Is the push for gender pay parity regressing?
Is the push for gender pay parity regressing? The gender pay gap among executives at S&P 500 companies widened in 2020 to its highest level since 2012, according to a Morningstar report. On average, women in executive positions earned 75% of what their male counterparts earned in 2020 — a drop from 88% in 2018, the report says. The gender gap is slightly narrower among named executive officers (i.e. the CEO, CFO, and the next-most highly paid executive officer), with women earning 81% of men’s median pay in 2020.
The widening gap in pay parity comes despite women occupying more executive positions at these companies (albeit at a painfully slow pace of growth): Since 2012, the number of women in NEO positions at these companies inched up to just 14% by 2020, up 6 percentage points from 2012. However, there’s a serious dearth of women at the very top position: “The number of woman-headed S&P companies inched up to 5.5% from 4.3%,” according to Morningstar. And there are are rarely companies that have more than woman NEO, with only 16% of companies having two or more women as NEOs in 2020.
By way of comparison, how’s Egypt doing with women’s representation at public companies? While we don’t have compiled data available on the gender distribution of c-suite positions in Egyptian companies, the Financial Regulatory Authority had said last year that around 85% of EGX-listed businesses have at least one woman sitting on their boards. The regulator had introduced a requirement in 2020 that all boards in publicly traded companies have at least one woman member, before upping that regulation to require the boards of EGX-listed firms and non-banking financial services companies to be at least 25% composed of women.

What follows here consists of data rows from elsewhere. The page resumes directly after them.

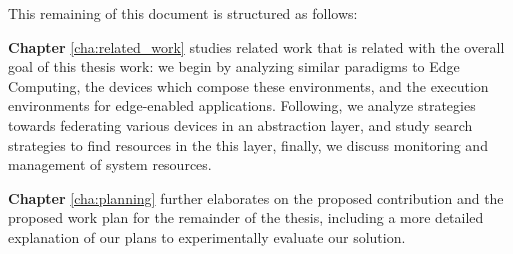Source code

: This remaining of this document is structured as follows:

\textbf{Chapter} \ref{cha:related_work} studies related work that is related with the overall goal of this thesis work: we begin by analyzing similar paradigms to Edge Computing, the devices which compose these environments, and the execution environments for edge-enabled applications. Following, we analyze strategies towards federating various devices in an abstraction layer, and study search strategies to find resources in the this layer, finally, we discuss monitoring and management of system resources.

\textbf{Chapter} \ref{cha:planning} further elaborates on the proposed contribution and the proposed work plan for the remainder of the thesis, including a more detailed explanation of our plans to experimentally evaluate our solution.
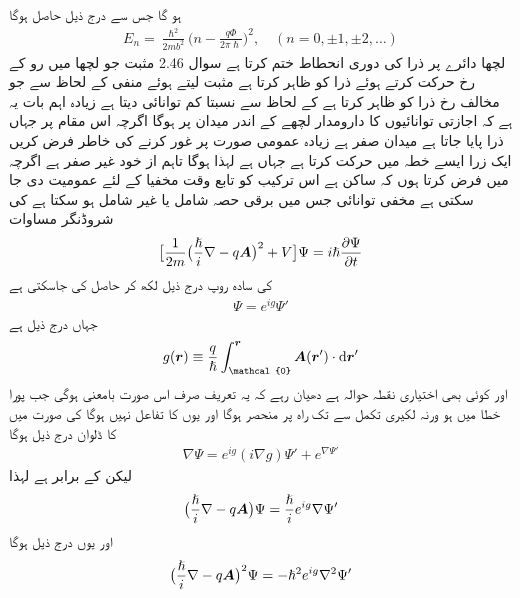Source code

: ہو گا جس سے درج ذیل حاصل ہوگا 
\begin{align} 
E_n = \frac{\hslash^2}{2m b^2} \big ( n - \frac{q \Phi}{2 \pi \hslash} \big )^2, \quad (n = 0, \pm 1, \pm 2, \dotsc)
\end{align}
لچها دائرے پر ذرا کی دوری انحطاط ختم کرتا ہے سوال 2.46 مثبت  جو لچھا میں رو کے رخ حرکت کرتے ہوئے ذرا کو ظاہر کرتا ہے  مثبت لیتے ہوئے منفی  کے لحاظ سے جو مخالف رخ ذرا کو ظاہر کرتا ہے کے لحاظ سے نسبتا کم توانائی دیتا ہے زیادہ اہم بات یہ ہے کہ اجازتی توانائیوں کا دارومدار لچھے کے اندر میدان پر ہوگا اگرچہ اس مقام پر جہاں ذرا پایا جاتا ہے میدان صفر ہے زیادہ عمومی صورت پر غور کرنے کی خاطر فرض کریں ایک زرا ایسے خطہ میں حرکت کرتا ہے جہاں  ہے لہذا  ہوگا تاہم  از خود غیر صفر ہے اگرچہ میں فرض کرتا ہوں کہ  ساکن ہے اس ترکیب کو تابع وقت مخفیا کے لئے عمومیت دی جا سکتی ہے مخفی توانائی  جس میں برقی حصہ  شامل یا غیر شامل ہو سکتا ہے کی شروڈنگر مساوات 
\begin{align} 
\big [ \frac{1}{2m} \big ( \frac{\hslash}{i} \nabla - q {{\boldsymbol{A}}} \big )^2 + V \big ] \Psi = i \hslash \frac{\partial \Psi}{\partial t}
\end{align}
کی سادہ روپ درج ذیل لکھ کر حاصل کی جاسکتی ہے 
\begin{align}
\Psi = e^{i g} \Psi'
\end{align}
جہاں  درج ذیل ہے 
\begin{align}
g (\kvec{r}) \equiv \frac{q}{\hslash} \int_{\mathcal{0}}^{\kvec{r}} \kvec{A} (\kvec{r}') \cdot \dif \kvec{r}'
\end{align}
اور  کوئی بھی اختیاری نقطہ حوالہ ہے دھیان رہے کہ یہ تعریف صرف اس صورت بامعنی ہوگی جب پورا خطا میں  ہو ورنہ لکیری تکمل  سے  تک راہ پر منحصر ہوگا اور یوں  کا تفاعل نہیں ہوگا  کی صورت میں  کا ڈلوان درج ذیل ہوگا 
\begin{align*}
\nabla \Psi = e^{i g} (i \nabla g) \Psi' + e^{\nabla \Psi'}
\end{align*}
لیکن  کے برابر ہے لہذا 
\begin{align}
\big ( \frac{\hslash}{i} \nabla - q {{\boldsymbol{A}}} \big ) \Psi = \frac{\hslash}{i} e^{i g} \nabla \Psi'
\end{align}
اور یوں درج ذیل ہوگا 
\begin{align}
\big ( \frac{\hslash}{i} \nabla - q {{\boldsymbol{A}}} \big )^2 \Psi = - \hslash^2 e^{i g} \nabla^2 \Psi'
\end{align}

But the real crux of the gap isn’t in base salaries — it’s the overall benefits package: The biggest culprit behind the widening gap, Morningstar says, is the inequality in income from stock-related awards. Men’s and women’s base salaries, while not exactly equitable, have followed the same growth trajectory between 2012 and 2020. However, options, restricted stock, and performance shares awards incomes show significant differences between men and women: “This trend favors men, whose share-based pay increased, on average, nearly 30 percentage points more than that of women over the survey period. Whereas women in the C-suite saw a 20% rise in share-based pay, men in the C-suite enjoyed a whopping 49% increase in this component — with the gap opening considerably in 2019 and 2020,” Morningstar writes.
The outlook: At the current pace, women need another four decades to reach fairness in terms of pay in the top executive positions, Morningstar said, citing an average pay to women of 83% of what men earn in the US.